YOUR INSTRUCTIONS ->
Retype, word for word, every line from the one holding "4. **The Commands" through the one holding "## Deleting Image Assets" in the entries below, both included, and only those lines.

GIVEN DATA ->

•••

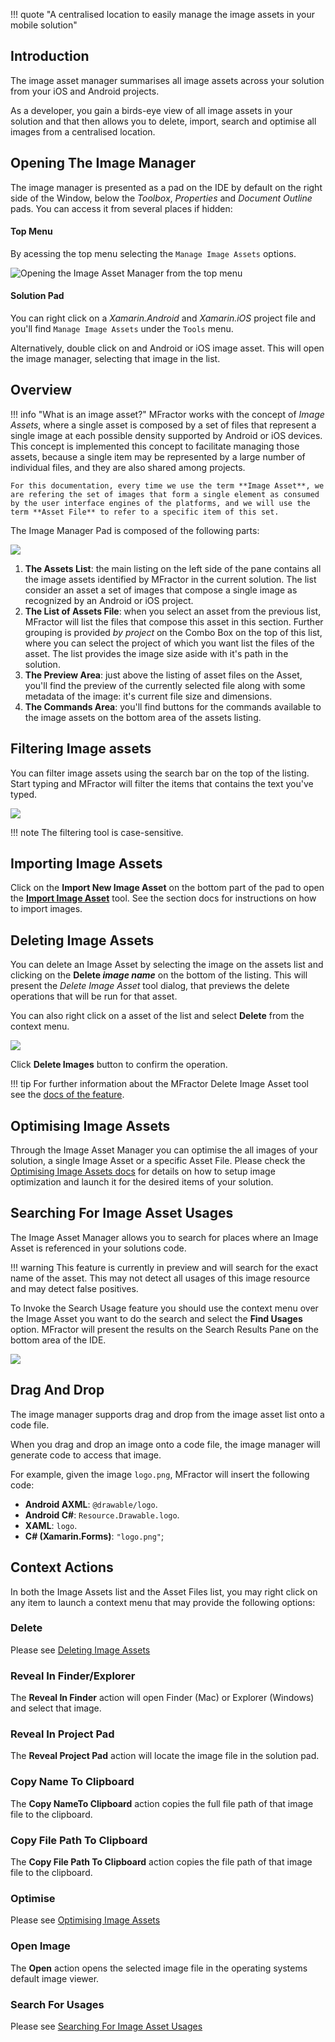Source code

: !!! quote "A centralised location to easily manage the image assets in your mobile solution"

## Introduction

The image asset manager summarises all image assets across your solution from your iOS and Android projects.

As a developer, you gain a birds-eye view of all image assets in your solution and that then allows you to delete, import, search and optimise all images from a centralised location.

## Opening The Image Manager

The image manager is presented as a pad on the IDE by default on the right side of the Window, below the _Toolbox_, _Properties_ and _Document Outline_ pads. You can access it from several places if hidden:

#### Top Menu
By acessing the top menu selecting the `Manage Image Assets` options.

![Opening the Image Asset Manager from the top menu](/img/image-management/manage-images-top-menu.png)

#### Solution Pad
You can right click on a _Xamarin.Android_ and _Xamarin.iOS_ project file and you'll find `Manage Image Assets` under the `Tools` menu.

Alternatively, double click on and Android or iOS image asset. This will open the image manager, selecting that image in the list.

## Overview

!!! info "What is an image asset?"
    MFractor works with the concept of _Image Assets_, where a single asset is composed by a set of files that represent a single image at each possible density supported by Android or iOS devices. This concept is implemented this concept to facilitate managing those assets, because a single item may be represented by a large number of individual files, and they are also shared among projects.

    For this documentation, every time we use the term **Image Asset**, we are refering the set of images that form a single element as consumed by the user interface engines of the platforms, and we will use the term **Asset File** to refer to a specific item of this set.    

The Image Manager Pad is composed of the following parts:

![](/img/image-management/manage-images-overview.png)

1. **The Assets List**: the main listing on the left side of the pane contains all the image assets identified by MFractor in the current solution. The list consider an asset a set of images that compose a single image as recognized by an Android or iOS project.
2. **The List of Assets File**: when you select an asset from the previous list, MFractor will list the files that compose this asset in this section. Further grouping is provided _by project_ on the Combo Box on the top of this list, where you can select the project of which you want list the files of the asset. The list provides the image size aside with it's path in the solution.
3. **The Preview Area**: just above the listing of asset files on the Asset, you'll find the preview of the currently selected file along with some metadata of the image: it's current file size and dimensions. 
4. **The Commands Area**: you'll find buttons for the commands available to the image assets on the bottom area of the assets listing.

## Filtering Image assets

You can filter image assets using the search bar on the top of the listing. Start typing and MFractor will filter the items that contains the text you've typed.

![](/img/image-management/manage-images-search.png)

!!! note
    The filtering tool is case-sensitive.

## Importing Image Assets

Click on the **Import New Image Asset** on the bottom part of the pad to open the [**Import Image Asset**](image-importer.md) tool. See the section docs for instructions on how to import images.

## Deleting Image Assets

You can delete an Image Asset by selecting the image on the assets list and clicking on the **Delete _image name_** on the bottom of the listing. This will present the _Delete Image Asset_ tool dialog, that previews the delete operations that will be run for that asset.

You can also right click on a asset of the list and select **Delete** from the context menu.

![](/img/image-management/manage-images-delete.png)

Click **Delete Images** button to confirm the operation.

!!! tip
    For further information about the MFractor Delete Image Asset tool see the [docs of the feature](deleting-image-assets.md).

## Optimising Image Assets

Through the Image Asset Manager you can optimise the all images of your solution, a single Image Asset or a specific Asset File. Please check the [Optimising Image Assets docs](optimising-image-assets.md) for details on how to setup image optimization and launch it for the desired items of your solution.

## Searching For Image Asset Usages

The Image Asset Manager allows you to search for places where an Image Asset is referenced in your solutions code.

!!! warning
    This feature is currently in preview and will search for the exact name of the asset. This may not detect all usages of this image resource and may detect false positives.

To Invoke the Search Usage feature you should use the context menu over the Image Asset you want to do the search and select the **Find Usages** option. MFractor will present the results on the Search Results Pane on the bottom area of the IDE.

![](/img/image-management/manage-images-find-usages-result.png)

## Drag And Drop

The image manager supports drag and drop from the image asset list onto a code file.

When you drag and drop an image onto a code file, the image manager will generate code to access that image.

For example, given the image `logo.png`, MFractor will insert the following code:

 * **Android AXML**: `@drawable/logo`.
 * **Android C#**: `Resource.Drawable.logo`.
 * **XAML**: `logo`.
 * **C# (Xamarin.Forms)**: `"logo.png"`;

## Context Actions

In both the Image Assets list and the Asset Files list, you may right click on any item to launch a context menu that may provide the following options:

### Delete

Please see [Deleting Image Assets](#deleting-image-assets)

### Reveal In Finder/Explorer

The **Reveal In Finder** action will open Finder (Mac) or Explorer (Windows) and select that image.

### Reveal In Project Pad

The **Reveal Project Pad** action will locate the image file in the solution pad.

### Copy Name To Clipboard

The **Copy NameTo Clipboard** action copies the full file path of that image file to the clipboard.

### Copy File Path To Clipboard

The **Copy File Path To Clipboard** action copies the file path of that image file to the clipboard.

### Optimise

Please see [Optimising Image Assets](#optimising-image-assets)

### Open Image

The **Open** action opens the selected image file in the operating systems default image viewer.

### Search For Usages

Please see [Searching For Image Asset Usages](#searching-for-image-asset-usages)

•••

SOLUTION FOR THIS PROBLEM ->
4. **The Commands Area**: you'll find buttons for the commands available to the image assets on the bottom area of the assets listing.

## Filtering Image assets

You can filter image assets using the search bar on the top of the listing. Start typing and MFractor will filter the items that contains the text you've typed.

![](/img/image-management/manage-images-search.png)

!!! note
    The filtering tool is case-sensitive.

## Importing Image Assets

Click on the **Import New Image Asset** on the bottom part of the pad to open the [**Import Image Asset**](image-importer.md) tool. See the section docs for instructions on how to import images.

## Deleting Image Assets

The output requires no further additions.